Revealing too much about the plot here would completely ruin the enjoyment of any future readers so you’ll have to suffice with this: When a wife disappears under suspicious circumstances, the obvious culprit is the husband. Right?
The narrative structure is split with one half being told by Nick Dunne (the accused husband) and the other half by Amy Dunne (the missing wife). It flashes back and forth covering their lives together, from the meet-cute to the bitter end. Flynn quite uniquely develops the characters to become less and less relatable the more that they reveal about each other and themselves. Amy is cast as the classic unreliable author while Nick is imbued with a simmering misogyny that he fears he has inherited from his father and that he struggles to contain. Flynn for her part has managed to surround Nick with some heavy duty female stereotypes: The Femme Fatale; The Spinster; The Spurned Woman, to name but a few so we can maybe give him a bit of a break. This is in no way a book about female empowerment, indeed an alternative title for Gone Girl could be The Women Men Hate. But to be fair, no one really wins in Flynn’s fable of extreme marital discord.
Gone Girl has become something of a sensation and it’s easy to see why.

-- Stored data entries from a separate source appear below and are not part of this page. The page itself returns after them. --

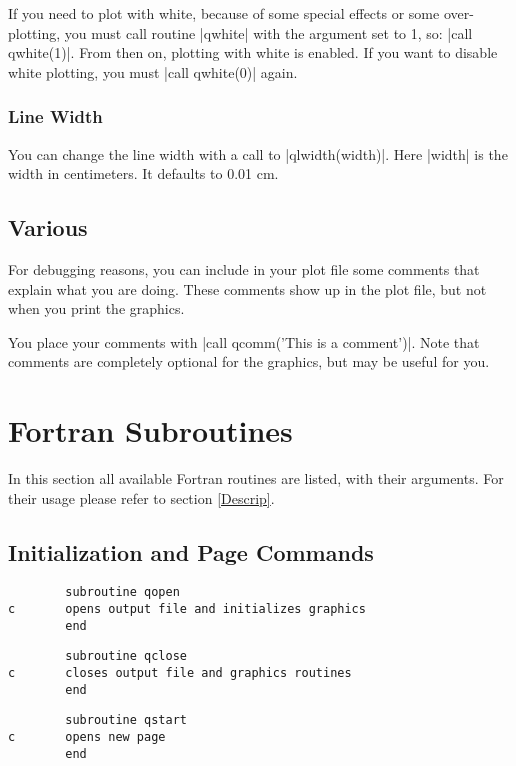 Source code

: \documentclass{article}
\begin{document}
If you need to plot with white, because of some special effects or some
over-plotting, you must call routine |qwhite| with the argument set to
1, so: |call qwhite(1)|. From then on, plotting with white is enabled.
If you want to disable white plotting, you must |call qwhite(0)|
again.


\subsubsection{Line Width}

You can change the line width with a call to |qlwidth(width)|.  Here
|width| is the width in centimeters. It defaults to 0.01 cm.


\subsection{Various}

For debugging reasons, you can include in your plot file some comments
that explain what you are doing. These comments show up in the plot
file, but not when you print the graphics.

You place your comments with |call qcomm('This is a comment')|. Note
that comments are completely optional for the graphics, but may be
useful for you.


\section{Fortran Subroutines}

\label{ForSeq}


In this section all available Fortran routines are listed, with their 
arguments. For their usage please refer to section \ref{Descrip}.


\subsection{Initialization and Page Commands}


\begin{verbatim}
        subroutine qopen
c       opens output file and initializes graphics
        end
\end{verbatim}

\begin{verbatim}
        subroutine qclose
c       closes output file and graphics routines
        end
\end{verbatim}

\begin{verbatim}
        subroutine qstart
c       opens new page
        end
\end{verbatim}
\end{document}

The second I finished the last sentance I thought “Wow. This will make a terrible movie” (and I’m no book-film snob, believe me). Well it seems that Reese Witherspoon disagrees with me as she and 20th Century Fox snapped up the films rights faster than one of Gillian Flynn’s blindsiding plot twists. I’ve since learned that the king of duplicitous novel adaptations, David Fincher (Fight Club, The Girl with the Dragon Tattoo US), has been signed on as director so this has filled me with a little more confidence for the film, which will be in cinemas in 2015. Regardless, you should really read the book before seeing the film on this occasion.
So, back to the original question, did I like this book? Well I tore through it in two days so I must have. I did. I loved hating it. And if you’re a thriller fan, you will too.